Marshall football: Thundering Herd takes new approach to defense after off week
HUNTINGTON, W.Va. -- This past week allowed the Marshall football team's defense to return to basics, to find a way to rebound from its struggles from the first half of the season.
Those problems were anything but minor.
Through its first six games, the Thundering Herd allowed an average of nearly 470 yards overall, 229 on the ground and a Football Bowl Subdivision-worst 44.5 points per game.
While Marshall's offense has been one of the best, averaging more than 558 yards and 40.5 points per game, the Thundering Herd (2-4, 1-1 Conference USA) has been on the losing end of several shootouts.
So the Herd's defense is trying to switch things up for the second half of 2012. It's changed the way it's watched film in preparing for opponents, like Southern Mississippi (0-6, 0-2), which Marshall visits at 7 p.m.

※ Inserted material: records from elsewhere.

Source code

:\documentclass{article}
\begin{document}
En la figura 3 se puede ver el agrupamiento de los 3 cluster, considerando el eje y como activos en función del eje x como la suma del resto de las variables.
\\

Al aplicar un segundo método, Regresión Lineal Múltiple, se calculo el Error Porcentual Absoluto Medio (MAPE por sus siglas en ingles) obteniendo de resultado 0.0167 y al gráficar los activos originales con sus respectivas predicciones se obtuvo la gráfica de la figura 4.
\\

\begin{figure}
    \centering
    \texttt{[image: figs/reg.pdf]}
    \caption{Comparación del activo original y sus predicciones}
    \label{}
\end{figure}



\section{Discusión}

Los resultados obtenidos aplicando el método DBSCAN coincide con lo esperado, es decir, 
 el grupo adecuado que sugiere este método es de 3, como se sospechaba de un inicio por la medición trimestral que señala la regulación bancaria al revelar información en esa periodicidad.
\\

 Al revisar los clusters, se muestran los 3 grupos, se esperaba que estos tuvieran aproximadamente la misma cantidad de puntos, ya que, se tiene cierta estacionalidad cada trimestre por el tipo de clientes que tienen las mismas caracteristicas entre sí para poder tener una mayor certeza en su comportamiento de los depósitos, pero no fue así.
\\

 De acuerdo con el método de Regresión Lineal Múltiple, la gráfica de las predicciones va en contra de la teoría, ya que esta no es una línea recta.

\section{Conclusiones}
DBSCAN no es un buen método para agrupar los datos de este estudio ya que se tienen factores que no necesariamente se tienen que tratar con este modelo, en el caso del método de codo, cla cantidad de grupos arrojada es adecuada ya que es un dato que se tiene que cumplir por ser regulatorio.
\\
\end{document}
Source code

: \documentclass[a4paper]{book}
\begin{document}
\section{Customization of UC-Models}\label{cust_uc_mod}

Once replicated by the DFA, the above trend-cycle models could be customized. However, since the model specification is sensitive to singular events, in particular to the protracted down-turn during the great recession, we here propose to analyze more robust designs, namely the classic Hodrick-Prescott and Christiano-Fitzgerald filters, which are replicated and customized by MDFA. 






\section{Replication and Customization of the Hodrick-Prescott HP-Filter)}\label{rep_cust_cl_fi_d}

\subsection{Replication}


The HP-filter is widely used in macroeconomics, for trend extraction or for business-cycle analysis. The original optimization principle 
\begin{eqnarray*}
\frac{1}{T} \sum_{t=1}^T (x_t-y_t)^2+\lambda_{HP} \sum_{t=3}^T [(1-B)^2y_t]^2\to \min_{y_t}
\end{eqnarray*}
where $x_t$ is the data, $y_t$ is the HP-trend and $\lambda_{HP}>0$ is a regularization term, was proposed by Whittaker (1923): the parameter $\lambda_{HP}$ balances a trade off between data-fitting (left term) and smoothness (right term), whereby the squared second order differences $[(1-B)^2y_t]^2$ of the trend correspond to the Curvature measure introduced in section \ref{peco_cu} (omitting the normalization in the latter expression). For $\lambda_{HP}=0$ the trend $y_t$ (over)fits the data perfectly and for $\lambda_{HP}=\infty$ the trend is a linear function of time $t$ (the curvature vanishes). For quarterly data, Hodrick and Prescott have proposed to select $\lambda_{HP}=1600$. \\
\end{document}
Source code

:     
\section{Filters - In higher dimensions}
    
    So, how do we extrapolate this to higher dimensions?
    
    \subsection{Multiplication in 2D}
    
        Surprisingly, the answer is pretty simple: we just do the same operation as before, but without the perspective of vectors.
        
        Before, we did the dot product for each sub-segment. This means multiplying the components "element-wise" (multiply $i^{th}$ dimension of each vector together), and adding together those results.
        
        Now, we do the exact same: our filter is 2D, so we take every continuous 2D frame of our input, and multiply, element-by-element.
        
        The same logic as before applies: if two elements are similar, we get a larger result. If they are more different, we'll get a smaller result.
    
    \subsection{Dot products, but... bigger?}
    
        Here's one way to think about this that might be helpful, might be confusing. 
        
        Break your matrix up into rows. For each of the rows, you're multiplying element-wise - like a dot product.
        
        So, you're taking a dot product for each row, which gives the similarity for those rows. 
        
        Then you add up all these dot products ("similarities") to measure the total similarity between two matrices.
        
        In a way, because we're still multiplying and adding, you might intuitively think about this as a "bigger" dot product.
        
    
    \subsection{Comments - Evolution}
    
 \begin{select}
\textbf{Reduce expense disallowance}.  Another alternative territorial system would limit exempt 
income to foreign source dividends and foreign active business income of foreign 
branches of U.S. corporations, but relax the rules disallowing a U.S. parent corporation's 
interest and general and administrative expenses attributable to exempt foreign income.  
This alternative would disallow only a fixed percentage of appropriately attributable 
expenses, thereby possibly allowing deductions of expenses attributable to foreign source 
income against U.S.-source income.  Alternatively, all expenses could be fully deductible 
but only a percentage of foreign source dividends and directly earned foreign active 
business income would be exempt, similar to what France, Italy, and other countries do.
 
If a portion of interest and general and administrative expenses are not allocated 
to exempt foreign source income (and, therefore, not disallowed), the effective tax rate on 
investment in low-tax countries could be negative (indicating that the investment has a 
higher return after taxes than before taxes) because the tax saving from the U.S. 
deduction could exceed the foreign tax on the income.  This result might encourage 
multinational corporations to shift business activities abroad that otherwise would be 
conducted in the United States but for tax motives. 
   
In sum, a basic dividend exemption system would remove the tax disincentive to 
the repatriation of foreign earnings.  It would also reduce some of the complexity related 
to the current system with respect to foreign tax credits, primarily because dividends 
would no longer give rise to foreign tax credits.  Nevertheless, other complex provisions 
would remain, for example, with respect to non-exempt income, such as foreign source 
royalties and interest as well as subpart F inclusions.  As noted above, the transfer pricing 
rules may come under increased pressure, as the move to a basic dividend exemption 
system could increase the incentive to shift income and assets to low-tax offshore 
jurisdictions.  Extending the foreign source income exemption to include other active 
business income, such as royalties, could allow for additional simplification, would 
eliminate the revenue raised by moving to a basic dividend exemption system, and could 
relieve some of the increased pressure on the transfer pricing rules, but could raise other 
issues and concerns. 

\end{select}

Saturday (CBS Sports Network). And the players are changing the way they're talking to each other about getting better. Now, they say, is not the time for hurt feelings.
Film sessions are now a group affair, because stopping an offense is a group affair. Defensive end Alex Bazzie said individual film work only goes so far.
"It wasn't bettering us as a group," he said. "It was bettering us as individuals, but this isn't an individual sport."
The defense comes together to discuss what it sees. As each play rolls, the players will go through their checks like they were on the field. That way it will look familiar once they actually line up against their next adversary.
Cornerback Keith Baxter said it's been good to get all the defenders on the same page.
It bothered him that Tulsa came into Joan C. Edwards Stadium, essentially announced it would almost solely run the ball and then backed it up by gaining 250 yards on 53 carries. Group film study, he said, should help fix that.
"That's how we're going to get better," Baxter said. "You have everyone on the defense getting together as a whole, talking about how we're going to stop this team and learning our plays and learning what teams are going to do to us."
And as the defense gets together to look at film, the players said they're developing thicker skins when it comes to critiques from fellow defenders. It's not about finger pointing, corner Derrick Thomas said. The defense knows what another loss could do to Marshall's season and its hopes for a second straight bowl berth. It's about accountability.
"Everyone's got to be accountable for what they do from now on," he said. "In the beginning, people were accountable for stuff, but people weren't getting on other people as much as they should from a player-to-player aspect. They let the coaches do it, but as a team, the coaches aren't out there playing.
"We're putting it on ourselves to be more accountable - the penalties we give up, the pass interference I might give up. We're going to be more accountable for every little thing. If you make a mistake, even if it's a tiny little mistake in practice, it's going to be called out. Everything's going to be called out at this point."
That wasn't too easy at the beginning of the season, Baxter said. With so many young players in new positions and veteran transfers - like Thomas and safeties Okechukwu Okoroha and Dominick LeGrande, both formerly of Boston College - there was a feeling-out period that came with that. As the season progressed, that period ended, mainly because it had to.
"Now we all have come closer and we're able to tell each other, 'This is what you're doing wrong'" Baxter said. "There's no arguing with each other. It's all love. It's nothing personal."